A request to update the old decorative light poles in parts of F and H sections was of much debate at Rohnert Park’s City Council meeting last Tuesday.

The current wooden poles, which have been deemed as “nearing the end of their useful life” and a hazard, would be replaced by the standard LED Cobra Head poles found on most updated streets.

“We are in need of a consolidated project in order to expedite this process because the ones now are deteriorating,” said Deputy City Engineer Patrick Barnes. “There has been a significant increase in the failure of these poles lately.”

Barnes argued the LED poles not only save cost on maintenance but also cut electricity costs by 30-50 percent because of their economic output. The decorative lamps are wooden and hallow, thus less sturdy and remain a hazard as they are at risk of falling.

Funding was of main concern. Gas tax money could be used, but it was voiced that the money in the gas tax fund could be better spent fixing city roads rather than mass-replacing the poles; a project that would cost an estimated $130,000.

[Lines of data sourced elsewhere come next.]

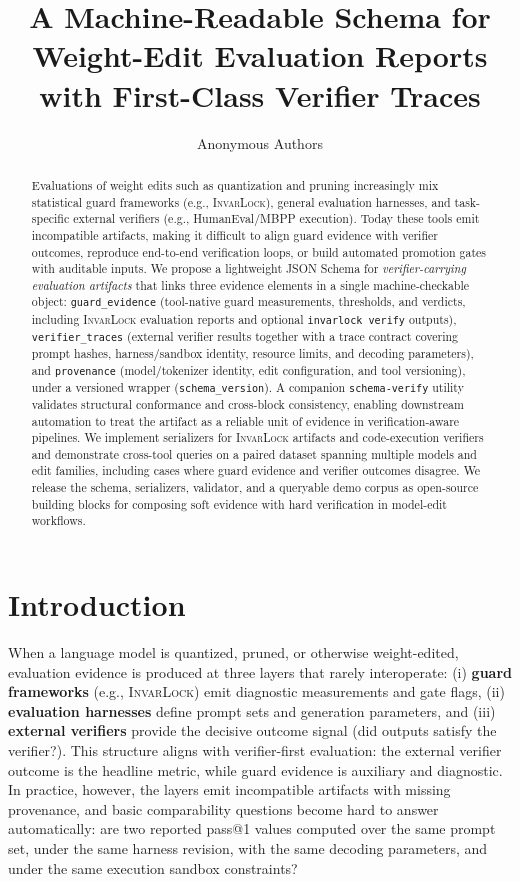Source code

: \documentclass{article} %
\title{A Machine-Readable Schema for Weight-Edit Evaluation Reports\\with First-Class Verifier Traces}
\author{Anonymous Authors}
\newcommand{\invarlock}{\textsc{InvarLock}\xspace}
\newcommand{\schemaverify}{\texttt{schema-verify}\xspace}
\begin{document}
\maketitle

\begin{abstract}
Evaluations of weight edits such as quantization and pruning increasingly mix
statistical guard frameworks (e.g., \invarlock), general evaluation harnesses,
and task-specific external verifiers (e.g., HumanEval/MBPP execution).
Today these tools emit incompatible artifacts, making it difficult to align guard
evidence with verifier outcomes, reproduce end-to-end verification loops, or
build automated promotion gates with auditable inputs.
We propose a lightweight JSON Schema for \emph{verifier-carrying evaluation artifacts}
that links three evidence elements in a single machine-checkable object:
\texttt{guard\_evidence} (tool-native guard measurements, thresholds, and verdicts,
including \invarlock evaluation reports and optional \texttt{invarlock verify} outputs),
\texttt{verifier\_traces} (external verifier results together with a trace contract
covering prompt hashes, harness/sandbox identity, resource limits, and decoding
parameters), and \texttt{provenance} (model/tokenizer identity, edit configuration, and
tool versioning), under a versioned wrapper (\texttt{schema\_version}).
A companion \schemaverify utility validates structural conformance and cross-block
consistency, enabling downstream automation to treat the artifact as a reliable unit
of evidence in verification-aware pipelines.
We implement serializers for \invarlock artifacts and code-execution verifiers and
demonstrate cross-tool queries on a paired dataset spanning multiple models and edit
families, including cases where guard evidence and verifier outcomes disagree.
We release the schema, serializers, validator, and a queryable demo corpus as open-source
building blocks for composing soft evidence with hard verification in model-edit workflows.
\end{abstract}

\section{Introduction}
When a language model is quantized, pruned, or otherwise weight-edited, evaluation evidence is
produced at three layers that rarely interoperate:
(i) \textbf{guard frameworks} (e.g., \invarlock) emit diagnostic measurements and gate flags,
(ii) \textbf{evaluation harnesses} define prompt sets and generation parameters,
and (iii) \textbf{external verifiers} provide the decisive outcome signal (did outputs satisfy the
verifier?).
This structure aligns with verifier-first evaluation: the external verifier outcome is the
headline metric, while guard evidence is auxiliary and diagnostic.
In practice, however, the layers emit incompatible artifacts with missing provenance, and basic
comparability questions become hard to answer automatically:
are two reported pass@1 values computed over the same prompt set, under the same harness revision,
with the same decoding parameters, and under the same execution sandbox constraints?
\end{document}
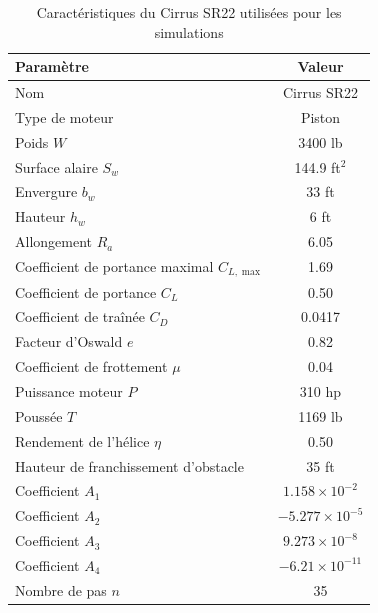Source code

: 	
				\begin{table}[H]
					\centering
					\caption{Caractéristiques du Cirrus SR22 utilisées pour les simulations}
					\begin{tabular}{|l|c|}
						\hline
						\textbf{Paramètre} & \textbf{Valeur} \\
						\hline
						Nom & Cirrus SR22 \\
						Type de moteur & Piston \\
						Poids $W$ & 3400 lb \\
						Surface alaire $S_w$ & 144.9 ft$^2$ \\
						Envergure $b_w$ & 33 ft \\
						Hauteur $h_w$ & 6 ft \\
						Allongement $R_a$ & 6.05 \\
						Coefficient de portance maximal $C_{L,\max}$ & 1.69 \\
						Coefficient de portance $C_L$ & 0.50 \\
						Coefficient de traînée $C_D$ & 0.0417 \\
						Facteur d'Oswald $e$ & 0.82 \\
						Coefficient de frottement $\mu$ & 0.04 \\
						Puissance moteur $P$ & 310 hp \\
						Poussée $T$ & 1169 lb \\
						Rendement de l'hélice $\eta$ & 0.50 \\
						Hauteur de franchissement d'obstacle & 35 ft \\
						Coefficient $A_1$ & $1.158\times10^{-2}$ \\
						Coefficient $A_2$ & $-5.277\times10^{-5}$ \\
						Coefficient $A_3$ & $9.273\times10^{-8}$ \\
						Coefficient $A_4$ & $-6.21\times10^{-11}$ \\
						Nombre de pas $n$ & 35 \\
						\hline
					\end{tabular}
					\label{tab:cirrus}
				\end{table}
				
		
			
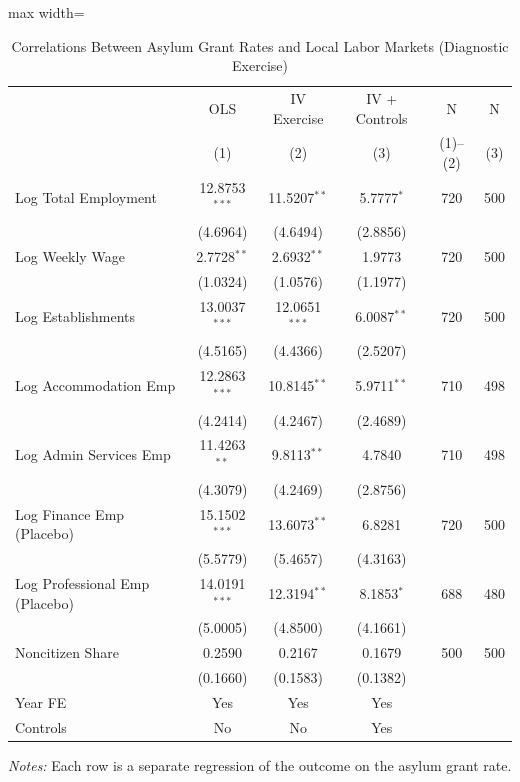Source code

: \begin{table}[htbp]
\centering
\caption{Correlations Between Asylum Grant Rates and Local Labor Markets (Diagnostic Exercise)}
\label{tab:main_results}
\begin{adjustbox}{max width=\textwidth}
\begin{tabular}{lccccc}
\toprule
 & OLS & IV Exercise & IV + Controls & N & N \\
 & (1) & (2) & (3) & (1)--(2) & (3) \\
\midrule
Log Total Employment & 12.8753$^{***}$ & 11.5207$^{**}$ & 5.7777$^{*}$ & 720 & 500 \\
 & (4.6964) & (4.6494) & (2.8856) & & \\[4pt]
Log Weekly Wage & 2.7728$^{**}$ & 2.6932$^{**}$ & 1.9773 & 720 & 500 \\
 & (1.0324) & (1.0576) & (1.1977) & & \\[4pt]
Log Establishments & 13.0037$^{***}$ & 12.0651$^{***}$ & 6.0087$^{**}$ & 720 & 500 \\
 & (4.5165) & (4.4366) & (2.5207) & & \\[4pt]
Log Accommodation Emp & 12.2863$^{***}$ & 10.8145$^{**}$ & 5.9711$^{**}$ & 710 & 498 \\
 & (4.2414) & (4.2467) & (2.4689) & & \\[4pt]
Log Admin Services Emp & 11.4263$^{**}$ & 9.8113$^{**}$ & 4.7840 & 710 & 498 \\
 & (4.3079) & (4.2469) & (2.8756) & & \\[4pt]
Log Finance Emp (Placebo) & 15.1502$^{***}$ & 13.6073$^{**}$ & 6.8281 & 720 & 500 \\
 & (5.5779) & (5.4657) & (4.3163) & & \\[4pt]
Log Professional Emp (Placebo) & 14.0191$^{***}$ & 12.3194$^{**}$ & 8.1853$^{*}$ & 688 & 480 \\
 & (5.0005) & (4.8500) & (4.1661) & & \\[4pt]
Noncitizen Share & 0.2590 & 0.2167 & 0.1679 & 500 & 500 \\
 & (0.1660) & (0.1583) & (0.1382) & & \\[4pt]
\midrule
Year FE & Yes & Yes & Yes & & \\
Controls & No & No & Yes & & \\
\bottomrule
\end{tabular}
\end{adjustbox}
\begin{minipage}{0.9\textwidth}
\vspace{0.5em}
\footnotesize \textit{Notes:} Each row is a separate regression of the outcome on the asylum grant rate.

\end{minipage}
\end{table}
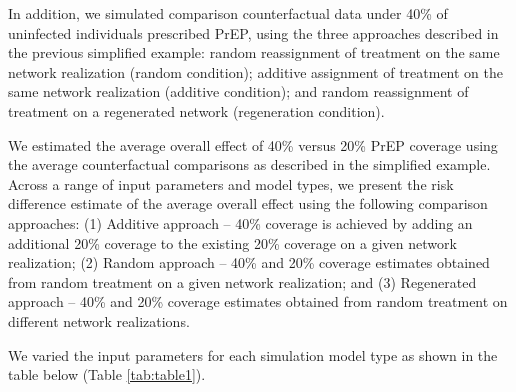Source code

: \documentclass{article}
\theoremstyle{definition}
\begin{document}
In addition, we simulated comparison counterfactual data under 40\% of uninfected individuals prescribed PrEP, using the three approaches described in the previous simplified example: random reassignment of treatment on the same network realization (random condition); additive assignment of treatment on the same network realization (additive condition); and random reassignment of treatment on a regenerated network (regeneration condition). 

We estimated the average overall effect of 40\% versus 20\% PrEP coverage using the average counterfactual comparisons as described in the simplified example. Across a range of input parameters and model types, we present the risk difference estimate of the average overall effect using the following comparison approaches: (1) Additive approach -- 40\% coverage is achieved by adding an additional 20\% coverage to the existing 20\% coverage on a given network realization; (2) Random approach -- 40\% and 20\% coverage estimates obtained from random treatment on a given network realization; and (3) Regenerated approach -- 40\% and 20\% coverage estimates obtained from random treatment on different network realizations.

We varied the input parameters for each simulation model type as shown in the table below (Table \ref{tab:table1}).
\end{document}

“There are a couple things that concern me in this project, and that is the gas tax dollars,” stated Gina Belforte, who commented as a resident of F section because of her proximity to the proposed project. “Gas tax dollars are used for road replacement, and right now there are severe potholes that need to be fixed. The question really comes to: do we want to use these funds on road repair that we are in dire need of, or do we want to replace the lights?”

She argued that yes, the poles needed to be replaced, but waiting any longer to fix the city’s roads would result in a poor use of city money. The lights, she said, could be replaced as needed.

“One of the most complaints I’ve had is about these poles falling down. I don’t want to replace wooden poles that are falling down with more wooden poles that are going to be falling down,” said Councilwoman Pam Stafford, who agreed with using the new LED Cobra Head lights. “I also don’t want to spend any general fund money. If we have gas tax that we can use, and we have failing poles, then that’s what we need to do.”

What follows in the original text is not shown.